The blue-chip FTSE 100 closed up 0.2%. The domestically focussed mid-cap index ended 0.4% lower, weighed down by consumer discretionary stocks.
Industrial miners rose 2.7%, led by Anglo American, which rose 9.1%, to top the FTSE 100, after the miner said it has agreed to merge with Canada's Teck Resources in a $53 billion deal to form a newly combined company Anglo Teck.
"The deal is a win for the UK stock market as the enlarged Anglo Teck group will have its primary listing in London," said Russ Mould, investment director at AJ Bell.

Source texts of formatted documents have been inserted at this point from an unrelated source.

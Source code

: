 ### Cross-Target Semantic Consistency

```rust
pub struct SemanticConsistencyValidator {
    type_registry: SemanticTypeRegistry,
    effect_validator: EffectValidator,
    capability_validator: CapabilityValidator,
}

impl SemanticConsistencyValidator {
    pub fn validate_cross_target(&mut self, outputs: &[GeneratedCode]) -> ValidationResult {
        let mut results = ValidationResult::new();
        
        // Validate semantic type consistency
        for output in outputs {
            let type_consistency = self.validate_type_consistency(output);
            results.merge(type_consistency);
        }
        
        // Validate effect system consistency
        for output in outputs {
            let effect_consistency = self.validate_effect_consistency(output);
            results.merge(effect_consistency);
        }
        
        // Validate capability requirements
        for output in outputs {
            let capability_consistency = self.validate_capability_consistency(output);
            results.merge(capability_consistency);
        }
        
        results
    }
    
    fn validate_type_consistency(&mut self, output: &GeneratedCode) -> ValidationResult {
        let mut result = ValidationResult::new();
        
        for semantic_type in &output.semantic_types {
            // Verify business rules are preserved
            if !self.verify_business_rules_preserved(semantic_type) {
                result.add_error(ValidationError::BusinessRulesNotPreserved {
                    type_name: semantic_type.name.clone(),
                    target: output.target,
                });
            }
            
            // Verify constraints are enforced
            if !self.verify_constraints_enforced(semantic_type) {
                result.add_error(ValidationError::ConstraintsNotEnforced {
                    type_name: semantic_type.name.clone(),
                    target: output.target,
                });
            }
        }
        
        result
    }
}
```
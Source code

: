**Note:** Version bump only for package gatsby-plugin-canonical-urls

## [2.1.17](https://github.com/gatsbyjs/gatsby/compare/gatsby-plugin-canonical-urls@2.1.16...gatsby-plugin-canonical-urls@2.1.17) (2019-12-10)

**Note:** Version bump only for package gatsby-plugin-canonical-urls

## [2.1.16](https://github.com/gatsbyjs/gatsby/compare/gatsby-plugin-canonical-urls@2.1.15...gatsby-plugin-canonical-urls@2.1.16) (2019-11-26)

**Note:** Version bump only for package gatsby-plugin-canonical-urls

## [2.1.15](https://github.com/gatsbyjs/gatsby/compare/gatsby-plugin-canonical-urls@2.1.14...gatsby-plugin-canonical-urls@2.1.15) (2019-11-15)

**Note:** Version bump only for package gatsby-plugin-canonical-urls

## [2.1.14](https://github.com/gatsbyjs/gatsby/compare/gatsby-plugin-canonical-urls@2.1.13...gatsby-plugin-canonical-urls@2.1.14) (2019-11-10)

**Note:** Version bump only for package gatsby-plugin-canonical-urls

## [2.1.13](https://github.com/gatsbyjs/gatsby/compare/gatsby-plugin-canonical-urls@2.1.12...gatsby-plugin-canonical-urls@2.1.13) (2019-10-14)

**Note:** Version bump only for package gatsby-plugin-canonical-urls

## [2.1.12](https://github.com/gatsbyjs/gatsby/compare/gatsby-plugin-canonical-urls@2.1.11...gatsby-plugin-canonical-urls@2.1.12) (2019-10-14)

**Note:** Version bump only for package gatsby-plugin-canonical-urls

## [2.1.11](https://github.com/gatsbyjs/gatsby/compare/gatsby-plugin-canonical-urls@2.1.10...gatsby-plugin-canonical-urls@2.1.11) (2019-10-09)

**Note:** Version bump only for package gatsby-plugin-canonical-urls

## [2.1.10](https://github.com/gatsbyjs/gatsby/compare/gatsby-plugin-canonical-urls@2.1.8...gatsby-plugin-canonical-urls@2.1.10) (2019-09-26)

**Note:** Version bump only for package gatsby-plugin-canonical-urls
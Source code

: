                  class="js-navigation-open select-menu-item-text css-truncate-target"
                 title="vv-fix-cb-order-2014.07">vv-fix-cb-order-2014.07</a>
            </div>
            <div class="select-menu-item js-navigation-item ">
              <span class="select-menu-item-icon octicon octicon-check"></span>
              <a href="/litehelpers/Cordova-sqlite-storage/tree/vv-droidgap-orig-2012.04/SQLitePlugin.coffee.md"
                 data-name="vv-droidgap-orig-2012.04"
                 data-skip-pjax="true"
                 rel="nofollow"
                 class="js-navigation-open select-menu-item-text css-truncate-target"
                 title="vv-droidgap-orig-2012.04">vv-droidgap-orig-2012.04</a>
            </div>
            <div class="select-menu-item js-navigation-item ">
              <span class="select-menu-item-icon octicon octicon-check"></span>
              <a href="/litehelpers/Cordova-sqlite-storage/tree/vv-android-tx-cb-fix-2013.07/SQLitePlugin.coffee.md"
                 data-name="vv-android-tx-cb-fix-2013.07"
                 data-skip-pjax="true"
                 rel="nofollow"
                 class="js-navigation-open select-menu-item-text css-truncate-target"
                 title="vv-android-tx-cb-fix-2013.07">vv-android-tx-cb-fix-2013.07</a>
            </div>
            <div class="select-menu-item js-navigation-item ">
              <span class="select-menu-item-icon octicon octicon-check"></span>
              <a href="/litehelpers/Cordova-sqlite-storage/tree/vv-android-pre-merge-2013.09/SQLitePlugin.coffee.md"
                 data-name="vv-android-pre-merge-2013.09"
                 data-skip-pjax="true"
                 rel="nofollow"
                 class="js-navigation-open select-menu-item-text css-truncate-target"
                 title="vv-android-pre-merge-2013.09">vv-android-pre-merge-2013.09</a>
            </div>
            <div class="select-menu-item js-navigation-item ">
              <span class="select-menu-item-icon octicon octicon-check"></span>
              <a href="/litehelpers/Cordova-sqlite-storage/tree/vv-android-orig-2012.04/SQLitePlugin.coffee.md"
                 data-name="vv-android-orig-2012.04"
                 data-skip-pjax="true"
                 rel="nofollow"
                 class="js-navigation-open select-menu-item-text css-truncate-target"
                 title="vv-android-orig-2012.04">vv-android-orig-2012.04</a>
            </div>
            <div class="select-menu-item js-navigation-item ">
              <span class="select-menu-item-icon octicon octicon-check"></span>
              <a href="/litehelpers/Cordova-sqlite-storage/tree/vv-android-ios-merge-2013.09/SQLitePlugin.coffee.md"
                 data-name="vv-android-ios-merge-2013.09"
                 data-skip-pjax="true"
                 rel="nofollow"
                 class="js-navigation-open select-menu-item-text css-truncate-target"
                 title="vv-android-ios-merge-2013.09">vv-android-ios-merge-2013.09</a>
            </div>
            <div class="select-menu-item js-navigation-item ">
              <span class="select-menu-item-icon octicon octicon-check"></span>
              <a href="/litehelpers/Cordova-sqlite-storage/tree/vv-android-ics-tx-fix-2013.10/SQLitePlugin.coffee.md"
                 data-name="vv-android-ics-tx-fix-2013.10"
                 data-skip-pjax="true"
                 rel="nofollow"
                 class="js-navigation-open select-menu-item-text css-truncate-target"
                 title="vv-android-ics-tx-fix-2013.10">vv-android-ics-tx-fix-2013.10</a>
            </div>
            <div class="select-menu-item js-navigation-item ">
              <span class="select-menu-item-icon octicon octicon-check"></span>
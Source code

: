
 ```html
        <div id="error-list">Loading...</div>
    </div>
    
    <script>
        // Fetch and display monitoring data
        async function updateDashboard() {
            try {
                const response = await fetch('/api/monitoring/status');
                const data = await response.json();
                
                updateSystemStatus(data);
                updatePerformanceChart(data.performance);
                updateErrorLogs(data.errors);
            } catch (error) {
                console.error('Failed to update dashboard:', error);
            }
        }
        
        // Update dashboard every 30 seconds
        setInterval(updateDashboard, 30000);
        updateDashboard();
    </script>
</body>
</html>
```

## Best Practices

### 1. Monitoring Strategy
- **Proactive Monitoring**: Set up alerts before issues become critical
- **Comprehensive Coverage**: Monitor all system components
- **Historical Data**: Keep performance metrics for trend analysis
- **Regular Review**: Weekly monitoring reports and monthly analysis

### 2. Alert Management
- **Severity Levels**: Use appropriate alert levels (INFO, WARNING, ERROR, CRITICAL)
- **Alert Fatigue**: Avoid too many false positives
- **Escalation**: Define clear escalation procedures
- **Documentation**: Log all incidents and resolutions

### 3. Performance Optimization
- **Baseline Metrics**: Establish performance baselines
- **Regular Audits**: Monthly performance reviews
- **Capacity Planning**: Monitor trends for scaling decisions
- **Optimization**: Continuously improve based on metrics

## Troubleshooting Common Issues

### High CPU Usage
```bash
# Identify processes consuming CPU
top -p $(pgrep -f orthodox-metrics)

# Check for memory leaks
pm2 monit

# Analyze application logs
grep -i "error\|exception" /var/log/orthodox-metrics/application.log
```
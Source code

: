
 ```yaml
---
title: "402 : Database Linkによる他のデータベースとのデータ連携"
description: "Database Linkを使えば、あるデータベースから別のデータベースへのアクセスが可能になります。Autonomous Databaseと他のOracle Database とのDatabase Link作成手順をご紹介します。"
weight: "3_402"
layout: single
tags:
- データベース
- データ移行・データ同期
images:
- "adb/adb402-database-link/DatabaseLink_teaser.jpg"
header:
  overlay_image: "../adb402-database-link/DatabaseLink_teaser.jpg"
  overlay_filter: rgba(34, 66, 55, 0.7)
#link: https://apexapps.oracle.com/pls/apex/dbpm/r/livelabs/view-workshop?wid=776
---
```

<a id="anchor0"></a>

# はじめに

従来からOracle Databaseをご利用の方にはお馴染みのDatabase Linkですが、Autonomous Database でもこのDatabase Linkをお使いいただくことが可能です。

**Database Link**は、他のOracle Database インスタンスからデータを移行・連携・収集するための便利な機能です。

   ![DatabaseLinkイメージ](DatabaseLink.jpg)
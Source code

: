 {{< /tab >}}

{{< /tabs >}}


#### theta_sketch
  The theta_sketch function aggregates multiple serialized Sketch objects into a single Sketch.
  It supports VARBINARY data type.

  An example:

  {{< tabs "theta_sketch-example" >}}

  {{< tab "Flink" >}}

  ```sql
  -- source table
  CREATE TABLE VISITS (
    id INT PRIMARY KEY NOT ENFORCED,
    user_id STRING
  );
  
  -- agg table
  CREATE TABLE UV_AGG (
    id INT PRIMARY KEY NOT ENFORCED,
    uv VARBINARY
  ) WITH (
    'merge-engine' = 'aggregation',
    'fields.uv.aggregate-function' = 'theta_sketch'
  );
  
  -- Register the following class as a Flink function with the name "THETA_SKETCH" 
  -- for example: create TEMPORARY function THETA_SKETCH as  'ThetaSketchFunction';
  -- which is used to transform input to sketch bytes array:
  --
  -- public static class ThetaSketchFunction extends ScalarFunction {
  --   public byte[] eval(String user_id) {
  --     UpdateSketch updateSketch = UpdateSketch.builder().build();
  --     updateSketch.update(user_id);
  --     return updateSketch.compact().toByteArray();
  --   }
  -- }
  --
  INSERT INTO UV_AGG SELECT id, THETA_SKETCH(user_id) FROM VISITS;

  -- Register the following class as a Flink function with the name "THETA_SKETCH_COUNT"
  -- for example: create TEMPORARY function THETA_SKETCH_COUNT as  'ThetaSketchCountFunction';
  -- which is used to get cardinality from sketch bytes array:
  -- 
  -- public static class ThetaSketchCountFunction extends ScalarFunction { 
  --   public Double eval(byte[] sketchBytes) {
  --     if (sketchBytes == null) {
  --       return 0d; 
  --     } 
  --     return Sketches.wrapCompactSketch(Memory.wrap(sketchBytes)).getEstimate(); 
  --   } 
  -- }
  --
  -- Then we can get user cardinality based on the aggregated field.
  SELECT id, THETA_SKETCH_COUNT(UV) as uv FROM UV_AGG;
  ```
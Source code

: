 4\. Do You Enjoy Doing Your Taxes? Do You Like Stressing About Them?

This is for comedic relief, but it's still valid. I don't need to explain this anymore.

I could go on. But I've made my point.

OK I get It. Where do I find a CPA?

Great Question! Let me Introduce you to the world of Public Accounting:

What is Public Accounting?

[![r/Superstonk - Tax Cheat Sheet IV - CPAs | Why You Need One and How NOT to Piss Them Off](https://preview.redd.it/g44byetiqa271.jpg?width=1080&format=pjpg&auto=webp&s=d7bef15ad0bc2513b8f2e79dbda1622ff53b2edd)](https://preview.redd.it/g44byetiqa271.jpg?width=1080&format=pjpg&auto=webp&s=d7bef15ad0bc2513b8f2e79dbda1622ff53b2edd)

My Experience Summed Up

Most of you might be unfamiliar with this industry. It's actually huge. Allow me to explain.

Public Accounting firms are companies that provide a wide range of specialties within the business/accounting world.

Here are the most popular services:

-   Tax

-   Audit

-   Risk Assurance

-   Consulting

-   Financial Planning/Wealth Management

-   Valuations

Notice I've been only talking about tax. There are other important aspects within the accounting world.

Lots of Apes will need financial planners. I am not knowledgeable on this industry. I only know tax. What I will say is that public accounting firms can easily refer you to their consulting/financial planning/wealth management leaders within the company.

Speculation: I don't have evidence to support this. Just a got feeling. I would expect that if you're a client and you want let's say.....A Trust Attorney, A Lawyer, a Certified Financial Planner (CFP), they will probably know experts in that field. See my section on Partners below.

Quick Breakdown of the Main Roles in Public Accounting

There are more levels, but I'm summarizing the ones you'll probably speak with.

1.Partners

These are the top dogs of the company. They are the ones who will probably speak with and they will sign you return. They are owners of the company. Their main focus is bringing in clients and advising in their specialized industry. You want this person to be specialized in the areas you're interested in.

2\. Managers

"Anglo clearly believes the UK works well as a listing venue and that sends a positive message to other businesses undergoing M&A."
Energy stocks advanced, tracking higher oil prices after an Israeli attack on the Hamas leadership in Qatar. [O/R]
Shell rose 1%, while BP advanced 1.3%.
Bank stocks also rose, with top lenders NatWest and Barclays among the top performers on the benchmark index.
On the flip side, personal goods stocks lost 6.7%, with Burberry falling 8.3% on cautious comments at a luxury conference.
The homebuilders' index also fell, with Berkeley down 1.8%, while Vistry fell 4.6%.
Though a survey showed British shoppers spent more in August, helped by summer weather, retail stocks declined 1.7%, dragged down by Dunelm, which fell 9.9% to the bottom of the mid-cap index after it cautioned that it had yet to see signs of sustained recovery in consumer demand.
Other retailers, such as JD Sports Fashion and Howden Joinery, also fell.
Among other moves, the London Stock Exchange Group fell 4.7% to the bottom of the FTSE 100. Unilever was down 1.5%.
Computacenter gained 3.8% after flagging a strong start to the third quarter.
Insurer Phoenix Group was up 1.8%, following a 7.6% decline in the previous session when it said it would rebrand as Standard Life in March 2026 and reported a larger-than-expected drop in book value due to market moves.